The last time Frank’s online gambling bill was discussed by his committee was last December. After that, a follow-up hearing with members of the U.S. Treasury and Federal Reserve was requested by Congressman Spencer Bachus, R-Alabama, a staunch critic of Internet gambling, and a ranking Republican member in the House Financial Services Committee. Since then, no hearing on online gambling legalization had been taken up by the committee.
A hearing set by the committee in April was canceled and postponed indefinitely because a mix-up in Congressman Frank’s calendar disclosed that he had a previously set appointment in Massachusetts. A number of different issues such as health care, reorganization and improvement of the banking system, the economic recession and others have also caused the committee to be overloaded with work the past year.
Generally speaking, July is not really a good time for Congressional hearings. Capitol Hill has fewer lawmakers present during that period, as most members of Congress are in their respective constituencies from July 5th to the 9th. Also, lawmakers will be full of activities in preparation for the approaching elections in November. In his testimony before the House Ways and Means Committee Wednesday, Frank said that while it is true that the UIGEA was approved by the House by a wide margin of votes, they were fooled by the Senate.
He said the bill was hurriedly passed in the Senate in 2006 by adding it onto a different bill and when that bill, the SAFE Port Act, became law, the UIGEA bill also became law. He said it was a deliberate move by a Republican leader who had plans of running for the Presidency, with help from former Senate Majority Leader Bill Frist, R-TN.
At Wednesday’s hearing, no markup took place for McDermott’s bill, HR 4976, the Internet Gambling Regulation and Tax Enforcement Act, and no further hearing has been scheduled for the bill. Actively campaigning and lobbying for the markup of Frank’s bill is the Poker Players Alliance (PPA) who had made an effort before the Wednesday hearing in trying to explain and give lawmakers a mental picture on what is to be expected in the likelihood that Internet poker and gambling will be legalized. Such endeavor resulted in a more than two-hour of animated question and answer period between committee members and two witness panels.
PPA’s executive director John Pappas said that the members of the committee, the most powerful and most coveted committee in Congress, showed a willingness to know more about the issue. The PPA achieved success in their effort to request postponement of the financial services industry’s compliance of UIGEA rules for six months, from Dec 1 to June 1.

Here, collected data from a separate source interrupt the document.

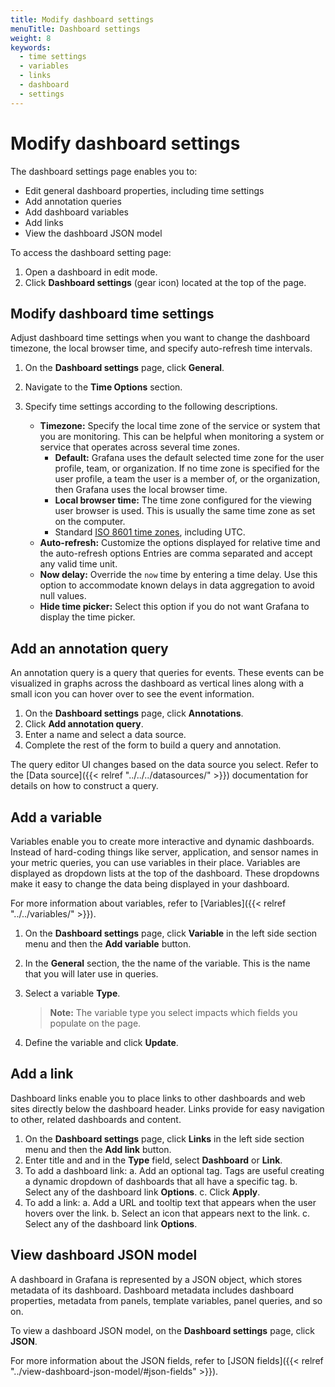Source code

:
 ```yaml
---
title: Modify dashboard settings
menuTitle: Dashboard settings
weight: 8
keywords:
  - time settings
  - variables
  - links
  - dashboard
  - settings
---
```


# Modify dashboard settings

The dashboard settings page enables you to:

- Edit general dashboard properties, including time settings
- Add annotation queries
- Add dashboard variables
- Add links
- View the dashboard JSON model

To access the dashboard setting page:

1. Open a dashboard in edit mode.
1. Click **Dashboard settings** (gear icon) located at the top of the page.

## Modify dashboard time settings

Adjust dashboard time settings when you want to change the dashboard timezone, the local browser time, and specify auto-refresh time intervals.

1. On the **Dashboard settings** page, click **General**.
1. Navigate to the **Time Options** section.
1. Specify time settings according to the following descriptions.

   - **Timezone:** Specify the local time zone of the service or system that you are monitoring. This can be helpful when monitoring a system or service that operates across several time zones.
     - **Default:** Grafana uses the default selected time zone for the user profile, team, or organization. If no time zone is specified for the user profile, a team the user is a member of, or the organization, then Grafana uses the local browser time.
     - **Local browser time:** The time zone configured for the viewing user browser is used. This is usually the same time zone as set on the computer.
     - Standard [ISO 8601 time zones](https://en.wikipedia.org/wiki/List_of_tz_database_time_zones), including UTC.
   - **Auto-refresh:** Customize the options displayed for relative time and the auto-refresh options Entries are comma separated and accept any valid time unit.
   - **Now delay:** Override the `now` time by entering a time delay. Use this option to accommodate known delays in data aggregation to avoid null values.
   - **Hide time picker:** Select this option if you do not want Grafana to display the time picker.

## Add an annotation query

An annotation query is a query that queries for events. These events can be visualized in graphs across the dashboard as vertical lines along with a small
icon you can hover over to see the event information.

1. On the **Dashboard settings** page, click **Annotations**.
1. Click **Add annotation query**.
1. Enter a name and select a data source.
1. Complete the rest of the form to build a query and annotation.

The query editor UI changes based on the data source you select. Refer to the [Data source]({{< relref "../../../datasources/" >}}) documentation for details on how to construct a query.

## Add a variable

Variables enable you to create more interactive and dynamic dashboards. Instead of hard-coding things like server, application,
and sensor names in your metric queries, you can use variables in their place. Variables are displayed as dropdown lists at the top of
the dashboard. These dropdowns make it easy to change the data being displayed in your dashboard.

For more information about variables, refer to [Variables]({{< relref "../../variables/" >}}).

1. On the **Dashboard settings** page, click **Variable** in the left side section menu and then the **Add variable** button.
1. In the **General** section, the the name of the variable. This is the name that you will later use in queries.
1. Select a variable **Type**.

   > **Note:** The variable type you select impacts which fields you populate on the page.

1. Define the variable and click **Update**.

## Add a link

Dashboard links enable you to place links to other dashboards and web sites directly below the dashboard header. Links provide for easy navigation to other, related dashboards and content.

1. On the **Dashboard settings** page, click **Links** in the left side section menu and then the **Add link** button.
1. Enter title and and in the **Type** field, select **Dashboard** or **Link**.
1. To add a dashboard link:
   a. Add an optional tag. Tags are useful creating a dynamic dropdown of dashboards that all have a specific tag.
   b. Select any of the dashboard link **Options**.
   c. Click **Apply**.
1. To add a link:
   a. Add a URL and tooltip text that appears when the user hovers over the link.
   b. Select an icon that appears next to the link.
   c. Select any of the dashboard link **Options**.

## View dashboard JSON model

A dashboard in Grafana is represented by a JSON object, which stores metadata of its dashboard. Dashboard metadata includes dashboard properties, metadata from panels, template variables, panel queries, and so on.

To view a dashboard JSON model, on the **Dashboard settings** page, click **JSON**.

For more information about the JSON fields, refer to [JSON fields]({{< relref "../view-dashboard-json-model/#json-fields" >}}).
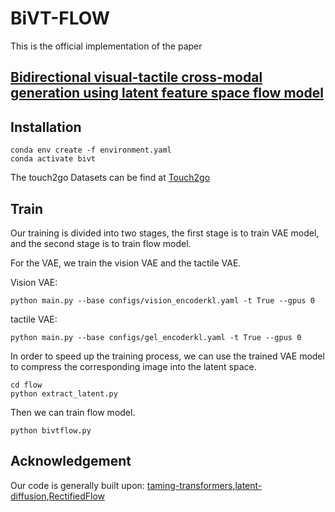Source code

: # BiVT-FLOW

This is the official implementation of the paper
## [Bidirectional visual-tactile cross-modal generation using latent feature space flow model](https://doi.org/10.1016/j.neunet.2023.12.042) 

## Installation

```
conda env create -f environment.yaml
conda activate bivt
```

The touch2go Datasets can be find at [Touch2go](https://drive.google.com/drive/folders/1NDasyshDCL9aaQzxjn_-Q5MBURRT360B)

## Train

Our training is divided into two stages, the first stage is to train VAE model, and the second stage is to train flow model.

For the VAE, we train the vision VAE and the tactile VAE. 

Vision VAE:

```
python main.py --base configs/vision_encoderkl.yaml -t True --gpus 0
```

tactile VAE:

```
python main.py --base configs/gel_encoderkl.yaml -t True --gpus 0
```
In order to speed up the training process, we can use the trained VAE model to compress the corresponding image into the latent space.
```
cd flow
python extract_latent.py
```

Then we can train flow model.
```
python bivtflow.py
```

## Acknowledgement

Our code is generally built upon: [taming-transformers](https://github.com/CompVis/taming-transformers/tree/master),[latent-diffusion](https://github.com/CompVis/latent-diffusion),[RectifiedFlow](https://github.com/gnobitab/RectifiedFlow)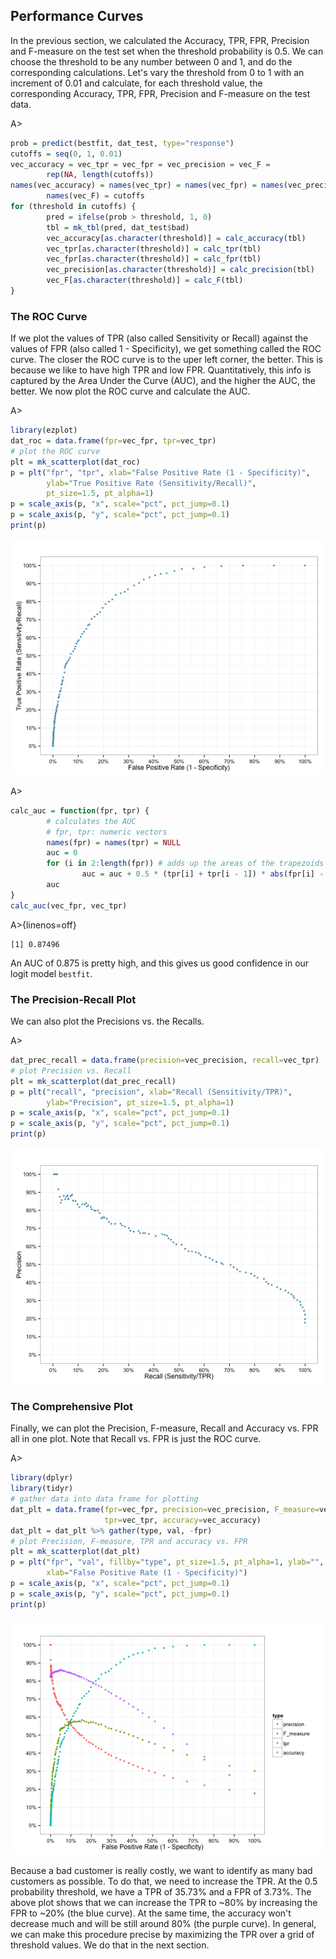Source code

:## Performance Curves

In the previous section, we calculated the Accuracy, TPR, FPR, Precision and F-measure on the test set when the threshold probability is 0.5. We can choose the threshold to be any number between 0 and 1, and do the corresponding calculations. Let's vary the threshold from 0 to 1 with an increment of 0.01 and calculate, for each threshold value, the corresponding Accuracy, TPR, FPR, Precision and F-measure on the test data.

A>
```r
prob = predict(bestfit, dat_test, type="response")
cutoffs = seq(0, 1, 0.01)
vec_accuracy = vec_tpr = vec_fpr = vec_precision = vec_F = 
        rep(NA, length(cutoffs))
names(vec_accuracy) = names(vec_tpr) = names(vec_fpr) = names(vec_precision) = 
        names(vec_F) = cutoffs
for (threshold in cutoffs) {
        pred = ifelse(prob > threshold, 1, 0)
        tbl = mk_tbl(pred, dat_test$bad)
        vec_accuracy[as.character(threshold)] = calc_accuracy(tbl)
        vec_tpr[as.character(threshold)] = calc_tpr(tbl)
        vec_fpr[as.character(threshold)] = calc_fpr(tbl)
        vec_precision[as.character(threshold)] = calc_precision(tbl)
        vec_F[as.character(threshold)] = calc_F(tbl)
}
```

### The ROC Curve

If we plot the values of TPR (also called Sensitivity or Recall) against the values of FPR (also called 1 - Specificity), we get something called the ROC curve. The closer the ROC curve is to the uper left corner, the better. This is because we like to have high TPR and low FPR. Quantitatively, this info is captured by the Area Under the Curve (AUC), and the higher the AUC, the better. We now plot the ROC curve and calculate the AUC.

A>
```r
library(ezplot)
dat_roc = data.frame(fpr=vec_fpr, tpr=vec_tpr)
# plot the ROC curve
plt = mk_scatterplot(dat_roc)
p = plt("fpr", "tpr", xlab="False Positive Rate (1 - Specificity)", 
        ylab="True Positive Rate (Sensitivity/Recall)",
        pt_size=1.5, pt_alpha=1)
p = scale_axis(p, "x", scale="pct", pct_jump=0.1)
p = scale_axis(p, "y", scale="pct", pct_jump=0.1)
print(p)
```

![](images/roc-1.png) 

A>
```r
calc_auc = function(fpr, tpr) {
        # calculates the AUC
        # fpr, tpr: numeric vectors
        names(fpr) = names(tpr) = NULL
        auc = 0
        for (i in 2:length(fpr)) # adds up the areas of the trapezoids 
                auc = auc + 0.5 * (tpr[i] + tpr[i - 1]) * abs(fpr[i] - fpr[i - 1])
        auc
}
calc_auc(vec_fpr, vec_tpr)
```

A>{linenos=off}
```
[1] 0.87496
```

An AUC of 0.875 is pretty high, and this gives us good confidence in our logit model `bestfit`.

### The Precision-Recall Plot

We can also plot the Precisions vs. the Recalls.

A>
```r
dat_prec_recall = data.frame(precision=vec_precision, recall=vec_tpr)
# plot Precision vs. Recall
plt = mk_scatterplot(dat_prec_recall)
p = plt("recall", "precision", xlab="Recall (Sensitivity/TPR)", 
        ylab="Precision", pt_size=1.5, pt_alpha=1)
p = scale_axis(p, "x", scale="pct", pct_jump=0.1)
p = scale_axis(p, "y", scale="pct", pct_jump=0.1)
print(p)
```

![](images/prec_vs_recall-1.png) 

### The Comprehensive Plot

Finally, we can plot the Precision, F-measure, Recall and Accuracy vs. FPR all in one plot. Note that Recall vs. FPR is just the ROC curve.

A>
```r
library(dplyr)
library(tidyr)
# gather data into data frame for plotting
dat_plt = data.frame(fpr=vec_fpr, precision=vec_precision, F_measure=vec_F,
                     tpr=vec_tpr, accuracy=vec_accuracy)
dat_plt = dat_plt %>% gather(type, val, -fpr)
# plot Precision, F-measure, TPR and accuracy vs. FPR
plt = mk_scatterplot(dat_plt)
p = plt("fpr", "val", fillby="type", pt_size=1.5, pt_alpha=1, ylab="", 
        xlab="False Positive Rate (1 - Specificity)") 
p = scale_axis(p, "x", scale="pct", pct_jump=0.1)
p = scale_axis(p, "y", scale="pct", pct_jump=0.1)
print(p)
```

![](images/comprehensive_plot-1.png) 

Because a bad customer is really costly, we want to identify as many bad customers as possible. To do that, we need to increase the TPR. At the 0.5 probability threshold, we have a TPR of 35.73% and a FPR of 3.73%. The above plot shows that we can increase the TPR to ~80% by increasing the FPR to ~20% (the blue curve). At the same time, the accuracy won't decrease much and will be still around 80% (the purple curve). In general, we can make this procedure precise by maximizing the TPR over a grid of threshold values. We do that in the next section.
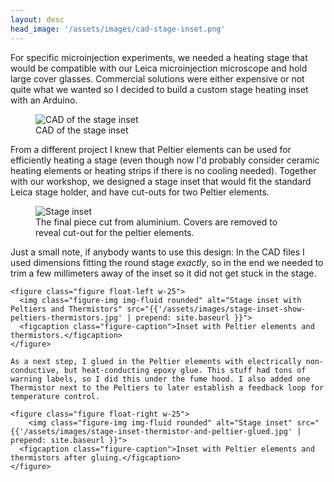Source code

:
 ```yaml
---
layout: desc
head_image: '/assets/images/cad-stage-inset.png'
---
```

<div class="row">
  <div class="col-sm-12">
  For specific microinjection experiments, we needed a heating stage that would be compatible with our Leica microinjection microscope and hold large cover glasses. Commercial solutions were either expensive or not quite what we wanted so I decided to build a custom stage heating inset with an Arduino.

  <figure class="figure float-left w-25">
    <img class="figure-img img-fluid rounded" alt="CAD of the stage inset" src="{{'/assets/images/cad-stage-inset.png' | prepend: site.baseurl }}">
    <figcaption class="figure-caption">CAD of the stage inset</figcaption>
  </figure>

  From a different project I knew that Peltier elements can be used for efficiently heating a stage (even though now I'd probably consider ceramic heating elements or heating strips if there is no cooling needed). Together with our workshop, we designed a stage inset that would fit the standard Leica stage holder, and have cut-outs for two Peltier elements.

  <figure class="figure float-right w-25">
    <img class="figure-img img-fluid rounded" alt="Stage inset" src="{{'/assets/images/stage-inset-assembled-nocover.jpg' | prepend: site.baseurl }}">
    <figcaption class="figure-caption">The final piece cut from aluminium. Covers are removed to reveal cut-out for the peltier elements.</figcaption>
  </figure>

  Just a small note, if anybody wants to use this design: In the CAD files I used dimensions fitting the round stage *exactly*, so in the end we needed to trim a few millimeters away of the inset so it did not get stuck in the stage.

    <figure class="figure float-left w-25">
      <img class="figure-img img-fluid rounded" alt="Stage inset with Peltiers and Thermistors" src="{{'/assets/images/stage-inset-show-peltiers-thermistors.jpg' | prepend: site.baseurl }}">
      <figcaption class="figure-caption">Inset with Peltier elements and thermistors.</figcaption>
    </figure>

    As a next step, I glued in the Peltier elements with electrically non-conductive, but heat-conducting epoxy glue. This stuff had tons of warning labels, so I did this under the fume hood. I also added one Thermistor next to the Peltiers to later establish a feedback loop for temperature control.

    <figure class="figure float-right w-25">
        <img class="figure-img img-fluid rounded" alt="Stage inset" src="{{'/assets/images/stage-inset-thermistor-and-peltier-glued.jpg' | prepend: site.baseurl }}">
      <figcaption class="figure-caption">Inset with Peltier elements and thermistors after gluing.</figcaption>
    </figure>

  </div>
</div>
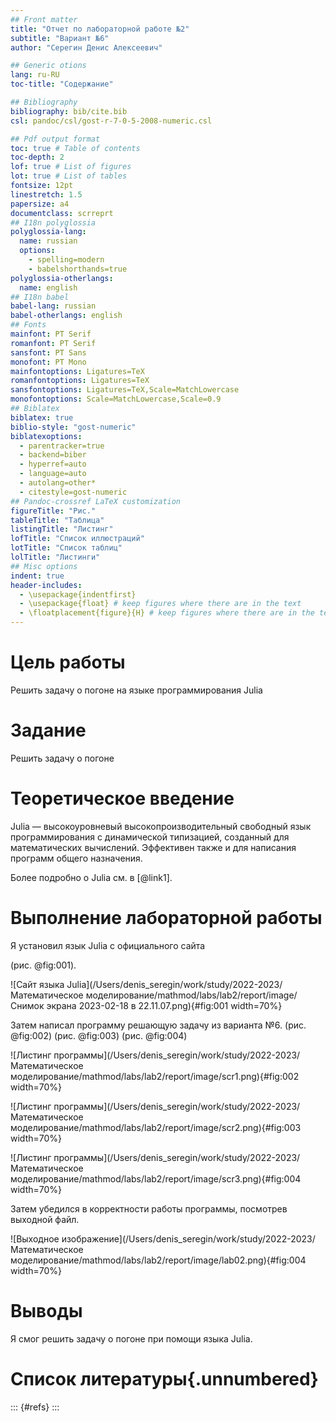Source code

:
 ```yaml
---
## Front matter
title: "Отчет по лабораторной работе №2"
subtitle: "Вариант №6"
author: "Серегин Денис Алексеевич"

## Generic otions
lang: ru-RU
toc-title: "Содержание"

## Bibliography
bibliography: bib/cite.bib
csl: pandoc/csl/gost-r-7-0-5-2008-numeric.csl

## Pdf output format
toc: true # Table of contents
toc-depth: 2
lof: true # List of figures
lot: true # List of tables
fontsize: 12pt
linestretch: 1.5
papersize: a4
documentclass: scrreprt
## I18n polyglossia
polyglossia-lang:
  name: russian
  options:
	- spelling=modern
	- babelshorthands=true
polyglossia-otherlangs:
  name: english
## I18n babel
babel-lang: russian
babel-otherlangs: english
## Fonts
mainfont: PT Serif
romanfont: PT Serif
sansfont: PT Sans
monofont: PT Mono
mainfontoptions: Ligatures=TeX
romanfontoptions: Ligatures=TeX
sansfontoptions: Ligatures=TeX,Scale=MatchLowercase
monofontoptions: Scale=MatchLowercase,Scale=0.9
## Biblatex
biblatex: true
biblio-style: "gost-numeric"
biblatexoptions:
  - parentracker=true
  - backend=biber
  - hyperref=auto
  - language=auto
  - autolang=other*
  - citestyle=gost-numeric
## Pandoc-crossref LaTeX customization
figureTitle: "Рис."
tableTitle: "Таблица"
listingTitle: "Листинг"
lofTitle: "Список иллюстраций"
lotTitle: "Список таблиц"
lolTitle: "Листинги"
## Misc options
indent: true
header-includes:
  - \usepackage{indentfirst}
  - \usepackage{float} # keep figures where there are in the text
  - \floatplacement{figure}{H} # keep figures where there are in the text
---
```


# Цель работы

Решить задачу о погоне на языке программирования Julia



# Задание

Решить задачу о погоне

# Теоретическое введение

Julia — высокоуровневый высокопроизводительный свободный язык программирования с динамической типизацией, созданный для математических вычислений. Эффективен также и для написания программ общего назначения.

Более подробно о Julia  см. в [@link1].

# Выполнение лабораторной работы

Я установил язык Julia с официального сайта

 (рис. @fig:001).

![Сайт языка Julia](/Users/denis_seregin/work/study/2022-2023/Математическое моделирование/mathmod/labs/lab2/report/image/Снимок экрана 2023-02-18 в 22.11.07.png){#fig:001 width=70%}

Затем написал программу решающую задачу из варианта №6. (рис. @fig:002) (рис. @fig:003) (рис. @fig:004)

![Листинг программы](/Users/denis_seregin/work/study/2022-2023/Математическое моделирование/mathmod/labs/lab2/report/image/scr1.png){#fig:002 width=70%}

![Листинг программы](/Users/denis_seregin/work/study/2022-2023/Математическое моделирование/mathmod/labs/lab2/report/image/scr2.png){#fig:003 width=70%}

![Листинг программы](/Users/denis_seregin/work/study/2022-2023/Математическое моделирование/mathmod/labs/lab2/report/image/scr3.png){#fig:004 width=70%}

Затем убедился в корректности работы программы, посмотрев выходной файл. 

![Выходное изображение](/Users/denis_seregin/work/study/2022-2023/Математическое моделирование/mathmod/labs/lab2/report/image/lab02.png){#fig:004 width=70%}

# Выводы

Я смог решить задачу о погоне при помощи языка Julia. 

# Список литературы{.unnumbered}

::: {#refs}
:::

It has also submitted a petition to exempt peer-to-peer games from the UGIEA, which is still pending. Pappas said he and his group are looking with hopeful anticipation to the July markup of Franks’ bill. He said they have exerted their best effort in their hope of making it an undertaking involving both political parties. Director, John Pappas, told Poker News Daily that he’s looking forward to July’s event: “We want to see a very successful markup. We want to make this as bipartisan as possible and I think we’re on the right path to do that.”
On June 1st, the financial services industry in the United States must fall into line with the regulations of the UIGEA. Whether the landscape of the industry will change following the date is anyone’s guess. The PPA was successful in delaying industry compliance with the UIGEA rules from December 1st to June 1st. The organization currently has a petition out to exempt peer-to-peer games from the UIGEA, but it has not yet been acted on.